**SUPPLIED RECORDS**
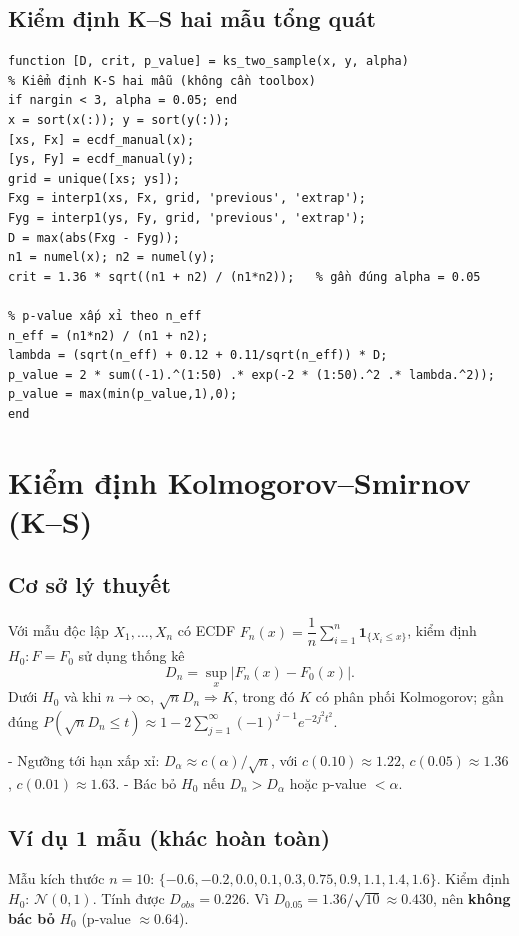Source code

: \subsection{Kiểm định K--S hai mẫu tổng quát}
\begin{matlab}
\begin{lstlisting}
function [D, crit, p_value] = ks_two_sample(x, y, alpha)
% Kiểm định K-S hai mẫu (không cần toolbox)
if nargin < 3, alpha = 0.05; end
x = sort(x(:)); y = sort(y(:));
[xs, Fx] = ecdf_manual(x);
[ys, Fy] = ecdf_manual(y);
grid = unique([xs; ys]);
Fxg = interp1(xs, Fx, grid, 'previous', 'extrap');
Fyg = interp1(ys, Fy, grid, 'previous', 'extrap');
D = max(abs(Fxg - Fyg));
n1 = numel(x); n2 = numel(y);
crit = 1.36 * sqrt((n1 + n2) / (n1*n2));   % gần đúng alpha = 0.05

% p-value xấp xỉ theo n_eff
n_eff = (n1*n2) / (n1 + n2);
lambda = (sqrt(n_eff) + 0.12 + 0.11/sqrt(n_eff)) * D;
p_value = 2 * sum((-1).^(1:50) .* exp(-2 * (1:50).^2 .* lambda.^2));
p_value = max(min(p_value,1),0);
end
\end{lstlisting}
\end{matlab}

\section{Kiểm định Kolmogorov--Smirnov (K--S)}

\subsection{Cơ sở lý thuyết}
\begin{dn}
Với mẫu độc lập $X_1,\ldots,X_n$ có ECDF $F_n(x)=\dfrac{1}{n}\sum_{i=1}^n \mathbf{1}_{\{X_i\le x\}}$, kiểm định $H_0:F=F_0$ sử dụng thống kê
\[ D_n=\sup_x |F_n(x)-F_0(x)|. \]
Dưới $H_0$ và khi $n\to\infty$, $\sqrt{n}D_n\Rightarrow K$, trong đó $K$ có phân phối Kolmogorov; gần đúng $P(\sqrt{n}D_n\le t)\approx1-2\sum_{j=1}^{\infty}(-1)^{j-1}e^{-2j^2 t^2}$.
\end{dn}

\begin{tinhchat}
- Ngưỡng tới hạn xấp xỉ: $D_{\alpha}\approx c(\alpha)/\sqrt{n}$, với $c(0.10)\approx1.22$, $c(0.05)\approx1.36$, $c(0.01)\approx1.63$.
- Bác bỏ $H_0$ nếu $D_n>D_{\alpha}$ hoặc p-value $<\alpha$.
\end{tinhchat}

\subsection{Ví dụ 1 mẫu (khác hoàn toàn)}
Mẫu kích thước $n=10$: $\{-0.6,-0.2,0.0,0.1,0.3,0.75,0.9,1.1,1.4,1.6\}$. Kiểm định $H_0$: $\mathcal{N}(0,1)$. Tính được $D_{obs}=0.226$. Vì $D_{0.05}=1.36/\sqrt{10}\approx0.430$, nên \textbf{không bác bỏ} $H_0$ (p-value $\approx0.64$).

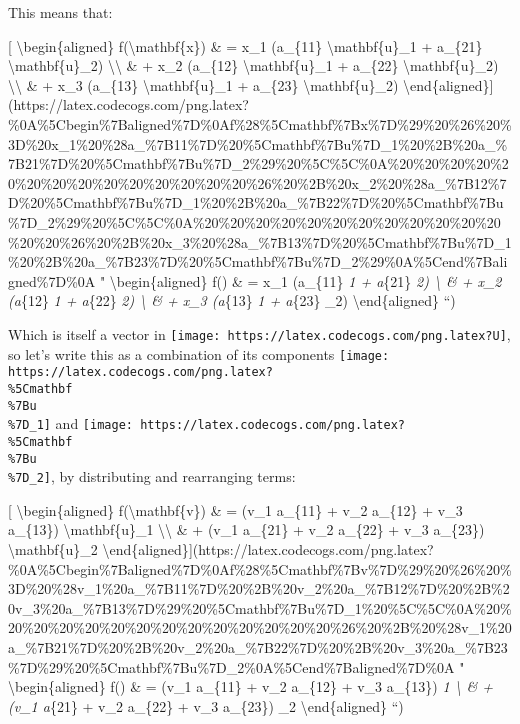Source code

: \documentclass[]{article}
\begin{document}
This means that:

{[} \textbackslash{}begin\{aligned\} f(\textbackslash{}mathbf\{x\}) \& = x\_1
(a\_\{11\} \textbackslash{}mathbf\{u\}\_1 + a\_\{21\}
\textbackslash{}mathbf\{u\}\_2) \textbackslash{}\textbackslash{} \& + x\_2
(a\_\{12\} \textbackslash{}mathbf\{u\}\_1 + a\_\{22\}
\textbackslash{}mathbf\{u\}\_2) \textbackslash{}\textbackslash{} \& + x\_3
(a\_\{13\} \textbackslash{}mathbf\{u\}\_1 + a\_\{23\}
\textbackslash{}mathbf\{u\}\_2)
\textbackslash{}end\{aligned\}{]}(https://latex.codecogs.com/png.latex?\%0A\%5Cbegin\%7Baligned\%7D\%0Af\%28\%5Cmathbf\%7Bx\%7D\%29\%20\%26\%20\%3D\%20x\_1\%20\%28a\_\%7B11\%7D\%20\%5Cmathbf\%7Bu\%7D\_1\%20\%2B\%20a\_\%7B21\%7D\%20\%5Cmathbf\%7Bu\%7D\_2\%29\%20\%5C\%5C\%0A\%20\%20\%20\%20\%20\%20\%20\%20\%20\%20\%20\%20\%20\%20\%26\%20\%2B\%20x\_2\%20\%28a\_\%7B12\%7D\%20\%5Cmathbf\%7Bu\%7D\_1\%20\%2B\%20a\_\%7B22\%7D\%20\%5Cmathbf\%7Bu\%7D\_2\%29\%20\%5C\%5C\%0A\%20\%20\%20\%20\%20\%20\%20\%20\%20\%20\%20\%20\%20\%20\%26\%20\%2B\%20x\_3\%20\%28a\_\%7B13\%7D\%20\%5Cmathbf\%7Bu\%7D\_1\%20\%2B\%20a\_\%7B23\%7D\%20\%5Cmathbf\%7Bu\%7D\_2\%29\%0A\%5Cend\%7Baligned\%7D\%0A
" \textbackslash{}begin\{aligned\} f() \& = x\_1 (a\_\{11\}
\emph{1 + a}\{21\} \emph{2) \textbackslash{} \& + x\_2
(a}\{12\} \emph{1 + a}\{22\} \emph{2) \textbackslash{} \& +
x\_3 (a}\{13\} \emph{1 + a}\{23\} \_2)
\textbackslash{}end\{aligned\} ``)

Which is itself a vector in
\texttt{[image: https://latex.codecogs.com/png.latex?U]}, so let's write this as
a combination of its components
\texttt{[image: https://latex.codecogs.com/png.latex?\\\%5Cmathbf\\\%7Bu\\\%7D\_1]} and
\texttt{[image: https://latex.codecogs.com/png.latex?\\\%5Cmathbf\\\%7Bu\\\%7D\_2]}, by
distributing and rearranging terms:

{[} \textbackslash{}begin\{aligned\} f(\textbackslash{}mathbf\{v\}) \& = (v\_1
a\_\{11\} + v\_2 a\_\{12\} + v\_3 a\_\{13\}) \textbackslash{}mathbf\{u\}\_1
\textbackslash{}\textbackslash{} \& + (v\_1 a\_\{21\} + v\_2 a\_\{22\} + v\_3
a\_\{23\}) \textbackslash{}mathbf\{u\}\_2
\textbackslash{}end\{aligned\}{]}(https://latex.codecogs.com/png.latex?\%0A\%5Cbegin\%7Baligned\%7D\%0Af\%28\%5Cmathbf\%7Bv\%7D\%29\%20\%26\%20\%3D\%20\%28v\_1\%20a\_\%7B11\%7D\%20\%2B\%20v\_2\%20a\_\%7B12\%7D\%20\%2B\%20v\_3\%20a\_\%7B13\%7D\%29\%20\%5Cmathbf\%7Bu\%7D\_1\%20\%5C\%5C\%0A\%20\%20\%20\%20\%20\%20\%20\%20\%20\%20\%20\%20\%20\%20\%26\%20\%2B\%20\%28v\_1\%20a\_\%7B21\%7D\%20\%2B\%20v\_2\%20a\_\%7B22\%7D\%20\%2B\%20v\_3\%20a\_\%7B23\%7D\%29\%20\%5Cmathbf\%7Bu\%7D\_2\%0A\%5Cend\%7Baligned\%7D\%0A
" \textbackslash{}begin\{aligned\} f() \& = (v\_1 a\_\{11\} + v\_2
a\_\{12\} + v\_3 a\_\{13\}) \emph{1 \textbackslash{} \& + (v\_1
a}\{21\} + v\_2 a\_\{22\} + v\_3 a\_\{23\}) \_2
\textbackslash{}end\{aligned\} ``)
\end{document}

**WHAT IS NEEDED**
Every entry in the listing is to be duplicated precisely, except for its pictures.

**YOUR RESPONSE**
Source code

: \subsection{Kiểm định K--S hai mẫu tổng quát}
\begin{matlab}
\begin{lstlisting}
function [D, crit, p_value] = ks_two_sample(x, y, alpha)
% Kiểm định K-S hai mẫu (không cần toolbox)
if nargin < 3, alpha = 0.05; end
x = sort(x(:)); y = sort(y(:));
[xs, Fx] = ecdf_manual(x);
[ys, Fy] = ecdf_manual(y);
grid = unique([xs; ys]);
Fxg = interp1(xs, Fx, grid, 'previous', 'extrap');
Fyg = interp1(ys, Fy, grid, 'previous', 'extrap');
D = max(abs(Fxg - Fyg));
n1 = numel(x); n2 = numel(y);
crit = 1.36 * sqrt((n1 + n2) / (n1*n2));   % gần đúng alpha = 0.05

% p-value xấp xỉ theo n_eff
n_eff = (n1*n2) / (n1 + n2);
lambda = (sqrt(n_eff) + 0.12 + 0.11/sqrt(n_eff)) * D;
p_value = 2 * sum((-1).^(1:50) .* exp(-2 * (1:50).^2 .* lambda.^2));
p_value = max(min(p_value,1),0);
end
\end{lstlisting}
\end{matlab}

\section{Kiểm định Kolmogorov--Smirnov (K--S)}

\subsection{Cơ sở lý thuyết}
\begin{dn}
Với mẫu độc lập $X_1,\ldots,X_n$ có ECDF $F_n(x)=\dfrac{1}{n}\sum_{i=1}^n \mathbf{1}_{\{X_i\le x\}}$, kiểm định $H_0:F=F_0$ sử dụng thống kê
\[ D_n=\sup_x |F_n(x)-F_0(x)|. \]
Dưới $H_0$ và khi $n\to\infty$, $\sqrt{n}D_n\Rightarrow K$, trong đó $K$ có phân phối Kolmogorov; gần đúng $P(\sqrt{n}D_n\le t)\approx1-2\sum_{j=1}^{\infty}(-1)^{j-1}e^{-2j^2 t^2}$.
\end{dn}

\begin{tinhchat}
- Ngưỡng tới hạn xấp xỉ: $D_{\alpha}\approx c(\alpha)/\sqrt{n}$, với $c(0.10)\approx1.22$, $c(0.05)\approx1.36$, $c(0.01)\approx1.63$.
- Bác bỏ $H_0$ nếu $D_n>D_{\alpha}$ hoặc p-value $<\alpha$.
\end{tinhchat}

\subsection{Ví dụ 1 mẫu (khác hoàn toàn)}
Mẫu kích thước $n=10$: $\{-0.6,-0.2,0.0,0.1,0.3,0.75,0.9,1.1,1.4,1.6\}$. Kiểm định $H_0$: $\mathcal{N}(0,1)$. Tính được $D_{obs}=0.226$. Vì $D_{0.05}=1.36/\sqrt{10}\approx0.430$, nên \textbf{không bác bỏ} $H_0$ (p-value $\approx0.64$).

Source code

: \documentclass[]{article}
\begin{document}
This means that:

{[} \textbackslash{}begin\{aligned\} f(\textbackslash{}mathbf\{x\}) \& = x\_1
(a\_\{11\} \textbackslash{}mathbf\{u\}\_1 + a\_\{21\}
\textbackslash{}mathbf\{u\}\_2) \textbackslash{}\textbackslash{} \& + x\_2
(a\_\{12\} \textbackslash{}mathbf\{u\}\_1 + a\_\{22\}
\textbackslash{}mathbf\{u\}\_2) \textbackslash{}\textbackslash{} \& + x\_3
(a\_\{13\} \textbackslash{}mathbf\{u\}\_1 + a\_\{23\}
\textbackslash{}mathbf\{u\}\_2)
\textbackslash{}end\{aligned\}{]}(https://latex.codecogs.com/png.latex?\%0A\%5Cbegin\%7Baligned\%7D\%0Af\%28\%5Cmathbf\%7Bx\%7D\%29\%20\%26\%20\%3D\%20x\_1\%20\%28a\_\%7B11\%7D\%20\%5Cmathbf\%7Bu\%7D\_1\%20\%2B\%20a\_\%7B21\%7D\%20\%5Cmathbf\%7Bu\%7D\_2\%29\%20\%5C\%5C\%0A\%20\%20\%20\%20\%20\%20\%20\%20\%20\%20\%20\%20\%20\%20\%26\%20\%2B\%20x\_2\%20\%28a\_\%7B12\%7D\%20\%5Cmathbf\%7Bu\%7D\_1\%20\%2B\%20a\_\%7B22\%7D\%20\%5Cmathbf\%7Bu\%7D\_2\%29\%20\%5C\%5C\%0A\%20\%20\%20\%20\%20\%20\%20\%20\%20\%20\%20\%20\%20\%20\%26\%20\%2B\%20x\_3\%20\%28a\_\%7B13\%7D\%20\%5Cmathbf\%7Bu\%7D\_1\%20\%2B\%20a\_\%7B23\%7D\%20\%5Cmathbf\%7Bu\%7D\_2\%29\%0A\%5Cend\%7Baligned\%7D\%0A
" \textbackslash{}begin\{aligned\} f() \& = x\_1 (a\_\{11\}
\emph{1 + a}\{21\} \emph{2) \textbackslash{} \& + x\_2
(a}\{12\} \emph{1 + a}\{22\} \emph{2) \textbackslash{} \& +
x\_3 (a}\{13\} \emph{1 + a}\{23\} \_2)
\textbackslash{}end\{aligned\} ``)

Which is itself a vector in
\texttt{[image: https://latex.codecogs.com/png.latex?U]}, so let's write this as
a combination of its components
\texttt{[image: https://latex.codecogs.com/png.latex?\\\%5Cmathbf\\\%7Bu\\\%7D\_1]} and
\texttt{[image: https://latex.codecogs.com/png.latex?\\\%5Cmathbf\\\%7Bu\\\%7D\_2]}, by
distributing and rearranging terms:

{[} \textbackslash{}begin\{aligned\} f(\textbackslash{}mathbf\{v\}) \& = (v\_1
a\_\{11\} + v\_2 a\_\{12\} + v\_3 a\_\{13\}) \textbackslash{}mathbf\{u\}\_1
\textbackslash{}\textbackslash{} \& + (v\_1 a\_\{21\} + v\_2 a\_\{22\} + v\_3
a\_\{23\}) \textbackslash{}mathbf\{u\}\_2
\textbackslash{}end\{aligned\}{]}(https://latex.codecogs.com/png.latex?\%0A\%5Cbegin\%7Baligned\%7D\%0Af\%28\%5Cmathbf\%7Bv\%7D\%29\%20\%26\%20\%3D\%20\%28v\_1\%20a\_\%7B11\%7D\%20\%2B\%20v\_2\%20a\_\%7B12\%7D\%20\%2B\%20v\_3\%20a\_\%7B13\%7D\%29\%20\%5Cmathbf\%7Bu\%7D\_1\%20\%5C\%5C\%0A\%20\%20\%20\%20\%20\%20\%20\%20\%20\%20\%20\%20\%20\%20\%26\%20\%2B\%20\%28v\_1\%20a\_\%7B21\%7D\%20\%2B\%20v\_2\%20a\_\%7B22\%7D\%20\%2B\%20v\_3\%20a\_\%7B23\%7D\%29\%20\%5Cmathbf\%7Bu\%7D\_2\%0A\%5Cend\%7Baligned\%7D\%0A
" \textbackslash{}begin\{aligned\} f() \& = (v\_1 a\_\{11\} + v\_2
a\_\{12\} + v\_3 a\_\{13\}) \emph{1 \textbackslash{} \& + (v\_1
a}\{21\} + v\_2 a\_\{22\} + v\_3 a\_\{23\}) \_2
\textbackslash{}end\{aligned\} ``)
\end{document}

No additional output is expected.